Records for this task:
★ ★ ★ ★
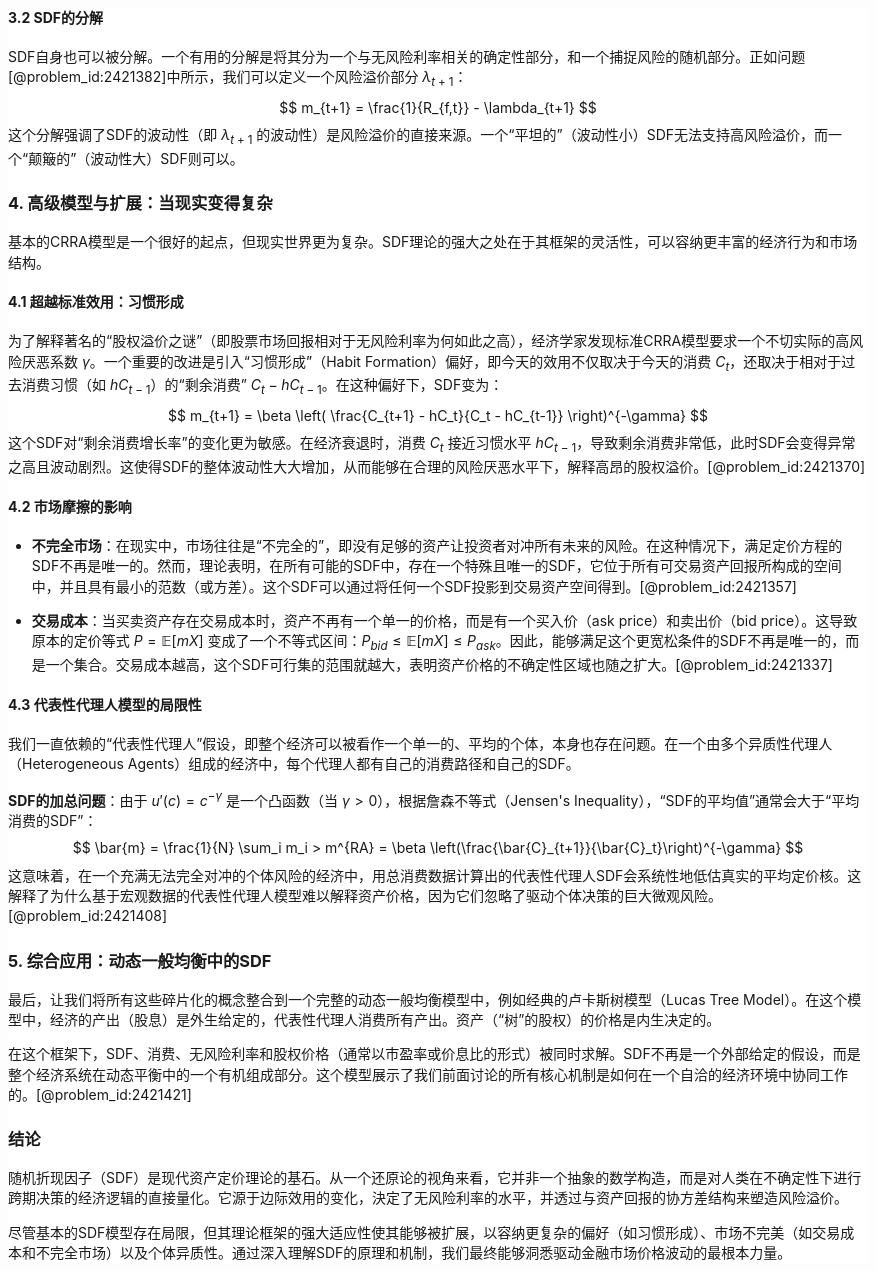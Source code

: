 #### 3.2 SDF的分解

SDF自身也可以被分解。一个有用的分解是将其分为一个与无风险利率相关的确定性部分，和一个捕捉风险的随机部分。正如问题[@problem_id:2421382]中所示，我们可以定义一个风险溢价部分 $\lambda_{t+1}$：
$$
m_{t+1} = \frac{1}{R_{f,t}} - \lambda_{t+1}
$$
这个分解强调了SDF的波动性（即 $\lambda_{t+1}$ 的波动性）是风险溢价的直接来源。一个“平坦的”（波动性小）SDF无法支持高风险溢价，而一个“颠簸的”（波动性大）SDF则可以。

### 4. 高级模型与扩展：当现实变得复杂

基本的CRRA模型是一个很好的起点，但现实世界更为复杂。SDF理论的强大之处在于其框架的灵活性，可以容纳更丰富的经济行为和市场结构。

#### 4.1 超越标准效用：习惯形成

为了解释著名的“股权溢价之谜”（即股票市场回报相对于无风险利率为何如此之高），经济学家发现标准CRRA模型要求一个不切实际的高风险厌恶系数 $\gamma$。一个重要的改进是引入“习惯形成”（Habit Formation）偏好，即今天的效用不仅取决于今天的消费 $C_t$，还取决于相对于过去消费习惯（如 $hC_{t-1}$）的“剩余消费” $C_t - hC_{t-1}$。在这种偏好下，SDF变为：
$$
m_{t+1} = \beta \left( \frac{C_{t+1} - hC_t}{C_t - hC_{t-1}} \right)^{-\gamma}
$$
这个SDF对“剩余消费增长率”的变化更为敏感。在经济衰退时，消费 $C_t$ 接近习惯水平 $hC_{t-1}$，导致剩余消费非常低，此时SDF会变得异常之高且波动剧烈。这使得SDF的整体波动性大大增加，从而能够在合理的风险厌恶水平下，解释高昂的股权溢价。[@problem_id:2421370]

#### 4.2 市场摩擦的影响

-   **不完全市场**：在现实中，市场往往是“不完全的”，即没有足够的资产让投资者对冲所有未来的风险。在这种情况下，满足定价方程的SDF不再是唯一的。然而，理论表明，在所有可能的SDF中，存在一个特殊且唯一的SDF，它位于所有可交易资产回报所构成的空间中，并且具有最小的范数（或方差）。这个SDF可以通过将任何一个SDF投影到交易资产空间得到。[@problem_id:2421357]

-   **交易成本**：当买卖资产存在交易成本时，资产不再有一个单一的价格，而是有一个买入价（ask price）和卖出价（bid price）。这导致原本的定价等式 $P = \mathbb{E}[mX]$ 变成了一个不等式区间：$P_{bid} \le \mathbb{E}[mX] \le P_{ask}$。因此，能够满足这个更宽松条件的SDF不再是唯一的，而是一个集合。交易成本越高，这个SDF可行集的范围就越大，表明资产价格的不确定性区域也随之扩大。[@problem_id:2421337]

#### 4.3 代表性代理人模型的局限性

我们一直依赖的“代表性代理人”假设，即整个经济可以被看作一个单一的、平均的个体，本身也存在问题。在一个由多个异质性代理人（Heterogeneous Agents）组成的经济中，每个代理人都有自己的消费路径和自己的SDF。

**SDF的加总问题**：由于 $u'(c) = c^{-\gamma}$ 是一个凸函数（当 $\gamma>0$），根据詹森不等式（Jensen's Inequality），“SDF的平均值”通常会大于“平均消费的SDF”：
$$
\bar{m} = \frac{1}{N} \sum_i m_i > m^{RA} = \beta \left(\frac{\bar{C}_{t+1}}{\bar{C}_t}\right)^{-\gamma}
$$
这意味着，在一个充满无法完全对冲的个体风险的经济中，用总消费数据计算出的代表性代理人SDF会系统性地低估真实的平均定价核。这解释了为什么基于宏观数据的代表性代理人模型难以解释资产价格，因为它们忽略了驱动个体决策的巨大微观风险。[@problem_id:2421408]

### 5. 综合应用：动态一般均衡中的SDF

最后，让我们将所有这些碎片化的概念整合到一个完整的动态一般均衡模型中，例如经典的卢卡斯树模型（Lucas Tree Model）。在这个模型中，经济的产出（股息）是外生给定的，代表性代理人消费所有产出。资产（“树”的股权）的价格是内生决定的。

在这个框架下，SDF、消费、无风险利率和股权价格（通常以市盈率或价息比的形式）被同时求解。SDF不再是一个外部给定的假设，而是整个经济系统在动态平衡中的一个有机组成部分。这个模型展示了我们前面讨论的所有核心机制是如何在一个自洽的经济环境中协同工作的。[@problem_id:2421421]

### 结论

随机折现因子（SDF）是现代资产定价理论的基石。从一个还原论的视角来看，它并非一个抽象的数学构造，而是对人类在不确定性下进行跨期决策的经济逻辑的直接量化。它源于边际效用的变化，決定了无风险利率的水平，并透过与资产回报的协方差结构来塑造风险溢价。

尽管基本的SDF模型存在局限，但其理论框架的强大适应性使其能够被扩展，以容纳更复杂的偏好（如习惯形成）、市场不完美（如交易成本和不完全市场）以及个体异质性。通过深入理解SDF的原理和机制，我们最终能够洞悉驱动金融市场价格波动的最根本力量。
★ ★ ★ ★
Task requirements: Apart from the images, the entries above must be returned without alteration.

Output of the exercise:
Source code

: #### 3.2 SDF的分解

SDF自身也可以被分解。一个有用的分解是将其分为一个与无风险利率相关的确定性部分，和一个捕捉风险的随机部分。正如问题[@problem_id:2421382]中所示，我们可以定义一个风险溢价部分 $\lambda_{t+1}$：
$$
m_{t+1} = \frac{1}{R_{f,t}} - \lambda_{t+1}
$$
这个分解强调了SDF的波动性（即 $\lambda_{t+1}$ 的波动性）是风险溢价的直接来源。一个“平坦的”（波动性小）SDF无法支持高风险溢价，而一个“颠簸的”（波动性大）SDF则可以。

### 4. 高级模型与扩展：当现实变得复杂

基本的CRRA模型是一个很好的起点，但现实世界更为复杂。SDF理论的强大之处在于其框架的灵活性，可以容纳更丰富的经济行为和市场结构。

#### 4.1 超越标准效用：习惯形成

为了解释著名的“股权溢价之谜”（即股票市场回报相对于无风险利率为何如此之高），经济学家发现标准CRRA模型要求一个不切实际的高风险厌恶系数 $\gamma$。一个重要的改进是引入“习惯形成”（Habit Formation）偏好，即今天的效用不仅取决于今天的消费 $C_t$，还取决于相对于过去消费习惯（如 $hC_{t-1}$）的“剩余消费” $C_t - hC_{t-1}$。在这种偏好下，SDF变为：
$$
m_{t+1} = \beta \left( \frac{C_{t+1} - hC_t}{C_t - hC_{t-1}} \right)^{-\gamma}
$$
这个SDF对“剩余消费增长率”的变化更为敏感。在经济衰退时，消费 $C_t$ 接近习惯水平 $hC_{t-1}$，导致剩余消费非常低，此时SDF会变得异常之高且波动剧烈。这使得SDF的整体波动性大大增加，从而能够在合理的风险厌恶水平下，解释高昂的股权溢价。[@problem_id:2421370]

#### 4.2 市场摩擦的影响

-   **不完全市场**：在现实中，市场往往是“不完全的”，即没有足够的资产让投资者对冲所有未来的风险。在这种情况下，满足定价方程的SDF不再是唯一的。然而，理论表明，在所有可能的SDF中，存在一个特殊且唯一的SDF，它位于所有可交易资产回报所构成的空间中，并且具有最小的范数（或方差）。这个SDF可以通过将任何一个SDF投影到交易资产空间得到。[@problem_id:2421357]

-   **交易成本**：当买卖资产存在交易成本时，资产不再有一个单一的价格，而是有一个买入价（ask price）和卖出价（bid price）。这导致原本的定价等式 $P = \mathbb{E}[mX]$ 变成了一个不等式区间：$P_{bid} \le \mathbb{E}[mX] \le P_{ask}$。因此，能够满足这个更宽松条件的SDF不再是唯一的，而是一个集合。交易成本越高，这个SDF可行集的范围就越大，表明资产价格的不确定性区域也随之扩大。[@problem_id:2421337]

#### 4.3 代表性代理人模型的局限性

我们一直依赖的“代表性代理人”假设，即整个经济可以被看作一个单一的、平均的个体，本身也存在问题。在一个由多个异质性代理人（Heterogeneous Agents）组成的经济中，每个代理人都有自己的消费路径和自己的SDF。

**SDF的加总问题**：由于 $u'(c) = c^{-\gamma}$ 是一个凸函数（当 $\gamma>0$），根据詹森不等式（Jensen's Inequality），“SDF的平均值”通常会大于“平均消费的SDF”：
$$
\bar{m} = \frac{1}{N} \sum_i m_i > m^{RA} = \beta \left(\frac{\bar{C}_{t+1}}{\bar{C}_t}\right)^{-\gamma}
$$
这意味着，在一个充满无法完全对冲的个体风险的经济中，用总消费数据计算出的代表性代理人SDF会系统性地低估真实的平均定价核。这解释了为什么基于宏观数据的代表性代理人模型难以解释资产价格，因为它们忽略了驱动个体决策的巨大微观风险。[@problem_id:2421408]

### 5. 综合应用：动态一般均衡中的SDF

最后，让我们将所有这些碎片化的概念整合到一个完整的动态一般均衡模型中，例如经典的卢卡斯树模型（Lucas Tree Model）。在这个模型中，经济的产出（股息）是外生给定的，代表性代理人消费所有产出。资产（“树”的股权）的价格是内生决定的。

在这个框架下，SDF、消费、无风险利率和股权价格（通常以市盈率或价息比的形式）被同时求解。SDF不再是一个外部给定的假设，而是整个经济系统在动态平衡中的一个有机组成部分。这个模型展示了我们前面讨论的所有核心机制是如何在一个自洽的经济环境中协同工作的。[@problem_id:2421421]

### 结论

随机折现因子（SDF）是现代资产定价理论的基石。从一个还原论的视角来看，它并非一个抽象的数学构造，而是对人类在不确定性下进行跨期决策的经济逻辑的直接量化。它源于边际效用的变化，決定了无风险利率的水平，并透过与资产回报的协方差结构来塑造风险溢价。

尽管基本的SDF模型存在局限，但其理论框架的强大适应性使其能够被扩展，以容纳更复杂的偏好（如习惯形成）、市场不完美（如交易成本和不完全市场）以及个体异质性。通过深入理解SDF的原理和机制，我们最终能够洞悉驱动金融市场价格波动的最根本力量。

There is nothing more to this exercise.